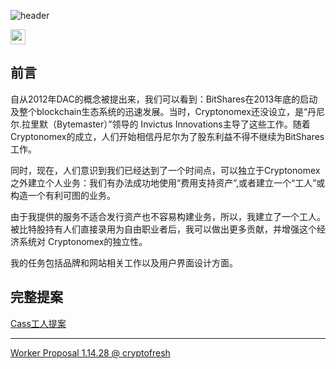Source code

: 
![header](https://raw.githubusercontent.com/cassiopaia/worker-proposals-bts/master/assets/images/header-CN@2x.png)


<a href="https://github.com/cassiopaia/worker-proposals-bts/blob/master/README.md"><img src="https://cdn.rawgit.com/cassiopaia/worker-proposals-bts/master/assets/images/us.svg" width="24" /></a>

前言
------

自从2012年DAC的概念被提出来，我们可以看到：BitShares在2013年底的启动及整个blockchain生态系统的迅速发展。当时，Cryptonomex还没设立，是“丹尼尔.拉里默（Bytemaster）”领导的 Invictus Innovations主导了这些工作。随着Cryptonomex的成立，人们开始相信丹尼尔为了股东利益不得不继续为BitShares工作。

同时，现在，人们意识到我们已经达到了一个时间点，可以独立于Cryptonomex之外建立个人业务：我们有办法成功地使用“费用支持资产”,或者建立一个“工人”或构造一个有利可图的业务。

由于我提供的服务不适合发行资产也不容易构建业务，所以，我建立了一个工人。被比特股持有人们直接录用为自由职业者后，我可以做出更多贡献，并增强这个经济系统对 Cryptonomex的独立性。

我的任务包括品牌和网站相关工作以及用户界面设计方面。


完整提案
------
[Cass工人提案](https://github.com/cassiopaia/worker-proposals-bts/blob/master/cass-worker-proposal-1.14.28-CN.md)



------
[Worker Proposal 1.14.28 @ cryptofresh](http://cryptofresh.com/workers)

Your assignment
Transcribe all entries above exactly. Omit the pictures.

Answer space
Source code

: 
![header](https://raw.githubusercontent.com/cassiopaia/worker-proposals-bts/master/assets/images/header-CN@2x.png)


<a href="https://github.com/cassiopaia/worker-proposals-bts/blob/master/README.md"><img src="https://cdn.rawgit.com/cassiopaia/worker-proposals-bts/master/assets/images/us.svg" width="24" /></a>

前言
------

自从2012年DAC的概念被提出来，我们可以看到：BitShares在2013年底的启动及整个blockchain生态系统的迅速发展。当时，Cryptonomex还没设立，是“丹尼尔.拉里默（Bytemaster）”领导的 Invictus Innovations主导了这些工作。随着Cryptonomex的成立，人们开始相信丹尼尔为了股东利益不得不继续为BitShares工作。

同时，现在，人们意识到我们已经达到了一个时间点，可以独立于Cryptonomex之外建立个人业务：我们有办法成功地使用“费用支持资产”,或者建立一个“工人”或构造一个有利可图的业务。

由于我提供的服务不适合发行资产也不容易构建业务，所以，我建立了一个工人。被比特股持有人们直接录用为自由职业者后，我可以做出更多贡献，并增强这个经济系统对 Cryptonomex的独立性。

我的任务包括品牌和网站相关工作以及用户界面设计方面。


完整提案
------
[Cass工人提案](https://github.com/cassiopaia/worker-proposals-bts/blob/master/cass-worker-proposal-1.14.28-CN.md)



------
[Worker Proposal 1.14.28 @ cryptofresh](http://cryptofresh.com/workers)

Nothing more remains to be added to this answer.